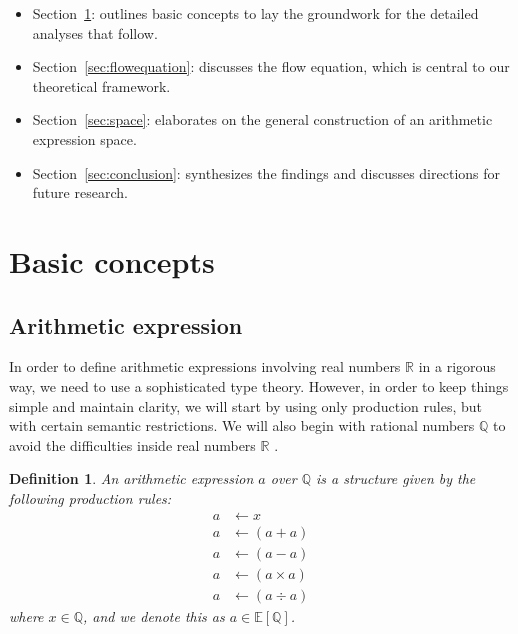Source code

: \documentclass{article}
\newtheorem{definition}{Definition}
\numberwithin{definition}{section}
\numberwithin{lemma}{section}
\numberwithin{proposition}{section}
\numberwithin{corollary}{section}
\numberwithin{theorem}{section}
\begin{document}
\begin{itemize}
    \item Section~\ref{sec:concepts}: outlines basic concepts to lay the groundwork for the detailed analyses that follow.
    \item Section~\ref{sec:flowequation}: discusses the flow equation, which is central to our theoretical framework.
    \item Section~\ref{sec:space}: elaborates on the general construction of an arithmetic expression space.
    \item Section~\ref{sec:conclusion}: synthesizes the findings and discusses directions for future research.
\end{itemize}

\section{Basic concepts}\label{sec:concepts}

\subsection{Arithmetic expression}\label{sec:expression}

In order to define arithmetic expressions involving real numbers  $\mathbb{R}$ in a rigorous way, we need to use a sophisticated type theory. However, in order to keep things simple and maintain clarity, we will start by using only production rules, but with certain semantic restrictions. We will also begin with rational numbers $\mathbb{Q}$ to avoid the difficulties inside real numbers $\mathbb{R}$ .

\begin{definition}\label{def:arithmetic-expression}
An arithmetic expression $a$ over $\mathbb{Q}$ is a structure given by the following production rules:
\begin{equation}\label{eq:productionrule}
\begin{aligned}
    a &\longleftarrow x\\
    a &\longleftarrow ( a + a )\\
    a &\longleftarrow ( a - a )\\
    a &\longleftarrow ( a \times a )\\
    a &\longleftarrow ( a \div a )
\end{aligned}
\end{equation}
where $x \in \mathbb{Q}$, and we denote this as $a \in \mathbb{E} \left [\mathbb{Q} \right ]$.
\end{definition}
\end{document}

* [DIRECTIONS FOR THIS TASK]: Copy out exactly, and only, the lines from the one that contains "a &\longleftarrow ( a - a )\\" through the last line of the material above.

* [OUTPUT]:
    a &\longleftarrow ( a - a )\\
    a &\longleftarrow ( a \times a )\\
    a &\longleftarrow ( a \div a )
\end{aligned}
\end{equation}
where $x \in \mathbb{Q}$, and we denote this as $a \in \mathbb{E} \left [\mathbb{Q} \right ]$.
\end{definition}
\end{document}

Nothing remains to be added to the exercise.